The impact on real-world protocol design has been measurable. The JCO Oncology Advances study (Bhamidipati et al., 2025) showed that dose-optimization plans appeared in 30% of phase 1 oncology protocols initiated in 2021-2024, with Bayesian methodology adoption rising from 48% to 75% over this period. But the gap between statistical sophistication and patient-centered evidence remained: patient-reported outcomes were present in only about 12% of protocols. The guidance does emphasize tolerability as a dimension of optimization — patients should be able to sustain treatment — but converting this principle into concrete PRO (patient-reported outcome) endpoints, with pre-specified analysis plans, remains an implementation challenge that the field has not yet solved.

For clinicians who read FIH and early-phase trial publications, the 2024 guidance creates a useful mental checklist: Does the paper present data at multiple dose levels, or only at the selected RP2D (recommended phase 2 dose)? Is there an exposure-response analysis for both efficacy and safety, or only a summary of adverse events and response rates at the chosen dose? Is there evidence of chronic tolerability — beyond the first-cycle DLT window — including dose interruptions, dose reductions, discontinuation rates, and patient-reported symptoms? If these elements are absent or superficially addressed, the paper is presenting a dose hypothesis, not a dose conclusion — and the 2024 FDA guidance would expect the marketing application to contain substantially more evidence than what the paper shows.

中文

監管機構表達偏好和發布指引文件之間,存在有意義的差異。偏好可以被記錄但被降低優先順序;指引文件則指導 FDA 的審查決定,塑造審查員提出的問題,並在實踐中決定上市申請是否無條件核准,或附帶上市後要求。當 FDA 於 2024 年 8 月發布《Optimizing the Dosage of Human Prescription Drugs and Biological Products for the Treatment of Oncologic Diseases》時,從偏好到正式期望的轉變正式生效。Project Optimus 自 2020 年代初一直在推動的概念——劑量選擇應由多屬性證據包來證明合理,而不只是所選水平上沒有劑量限制毒性——現在嵌入了管理腫瘤藥物核准的監管語言中。

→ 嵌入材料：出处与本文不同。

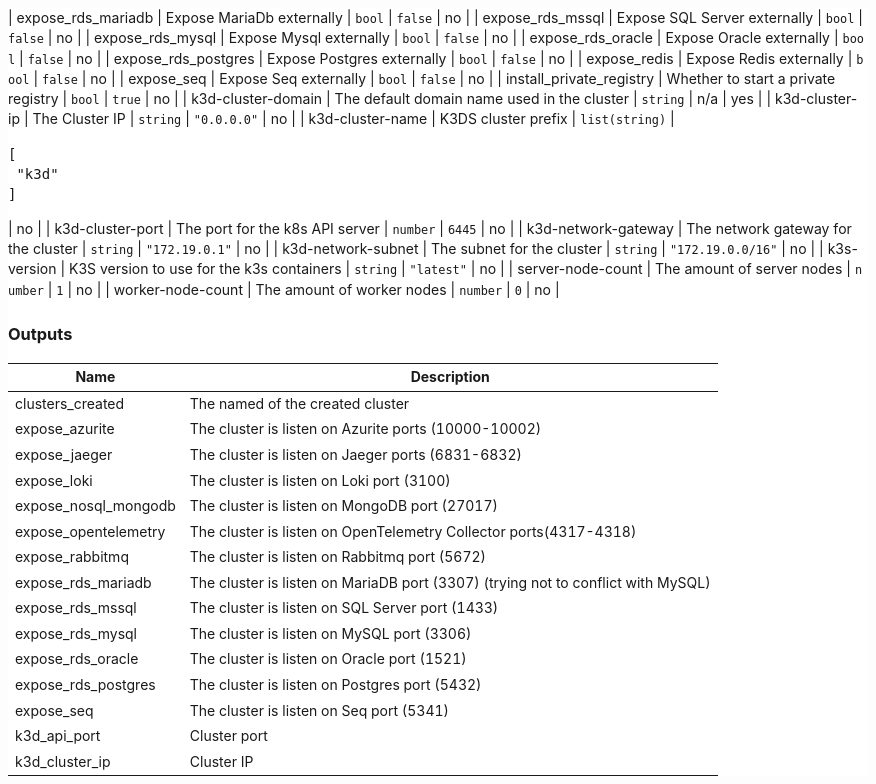 | expose\_rds\_mariadb | Expose MariaDb externally | `bool` | `false` | no |
| expose\_rds\_mssql | Expose SQL Server externally | `bool` | `false` | no |
| expose\_rds\_mysql | Expose Mysql externally | `bool` | `false` | no |
| expose\_rds\_oracle | Expose Oracle externally | `bool` | `false` | no |
| expose\_rds\_postgres | Expose Postgres externally | `bool` | `false` | no |
| expose\_redis | Expose Redis externally | `bool` | `false` | no |
| expose\_seq | Expose Seq externally | `bool` | `false` | no |
| install\_private\_registry | Whether to start a private registry | `bool` | `true` | no |
| k3d-cluster-domain | The default domain name used in the cluster | `string` | n/a | yes |
| k3d-cluster-ip | The Cluster IP | `string` | `"0.0.0.0"` | no |
| k3d-cluster-name | K3DS cluster prefix | `list(string)` | <pre>[<br>  "k3d"<br>]</pre> | no |
| k3d-cluster-port | The port for the k8s API server | `number` | `6445` | no |
| k3d-network-gateway | The network gateway for the cluster | `string` | `"172.19.0.1"` | no |
| k3d-network-subnet | The subnet for the cluster | `string` | `"172.19.0.0/16"` | no |
| k3s-version | K3S version to use for the k3s containers | `string` | `"latest"` | no |
| server-node-count | The amount of server nodes | `number` | `1` | no |
| worker-node-count | The amount of worker nodes | `number` | `0` | no |

### Outputs

| Name | Description |
|------|-------------|
| clusters\_created | The named of the created cluster |
| expose\_azurite | The cluster is listen on Azurite ports (10000-10002) |
| expose\_jaeger | The cluster is listen on Jaeger ports (6831-6832) |
| expose\_loki | The cluster is listen on Loki port (3100) |
| expose\_nosql\_mongodb | The cluster is listen on MongoDB port (27017) |
| expose\_opentelemetry | The cluster is listen on OpenTelemetry Collector ports(4317-4318) |
| expose\_rabbitmq | The cluster is listen on Rabbitmq port (5672) |
| expose\_rds\_mariadb | The cluster is listen on MariaDB port (3307) (trying not to conflict with MySQL) |
| expose\_rds\_mssql | The cluster is listen on SQL Server port (1433) |
| expose\_rds\_mysql | The cluster is listen on MySQL port (3306) |
| expose\_rds\_oracle | The cluster is listen on Oracle port (1521) |
| expose\_rds\_postgres | The cluster is listen on Postgres port (5432) |
| expose\_seq | The cluster is listen on Seq port (5341) |
| k3d\_api\_port | Cluster port |
| k3d\_cluster\_ip | Cluster IP |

該指引適用於腫瘤疾病的人類處方藥和生物製劑,涵蓋全系列現代藥物類型:小分子標靶藥、單株抗體、ADC(抗體藥物複合體)、雙特異性抗體和免疫治療。值得注意的是,它明確不涵蓋放射性藥物、細胞和基因療法產品、溶瘤病毒、微生物群療法或癌症疫苗——這些需要單獨的框架。它也不直接規範如何選擇 FIH 起始劑量;那個主題在 FDA-AACR 2025 系列文章中處理。指引具體聚焦於在提交新適應症申請之前,在臨床開發期間識別最佳化劑量(或多個劑量)的過程。這是閱讀劑量最佳化文獻的臨床醫師應內化的關鍵區別:2024 年指引是關於開發階段的最佳化過程,而非首次人體安全性計算。

指引具體期望什麼?核心要求是申請者在臨床開發期間識別最佳化劑量(或劑量組合)——在提交上市申請之前。最佳化並不意味著盡可能低;它意味著證據證明該劑量與計畫中測試的替代劑量相比,具有合理效益-風險特性的劑量。這需要在多個劑量水平——不只是最高耐受劑量——產生資料,並通過暴露-反應(療效)和暴露-安全性(毒性)的視角分析這些資料。並非總是要求隨機劑量比較,但對於多個候選劑量顯示相似療效訊號但安全性特性不同的藥物,指引明確指出,劑量水平的非隨機觀察性比較是劑量選擇的薄弱基礎。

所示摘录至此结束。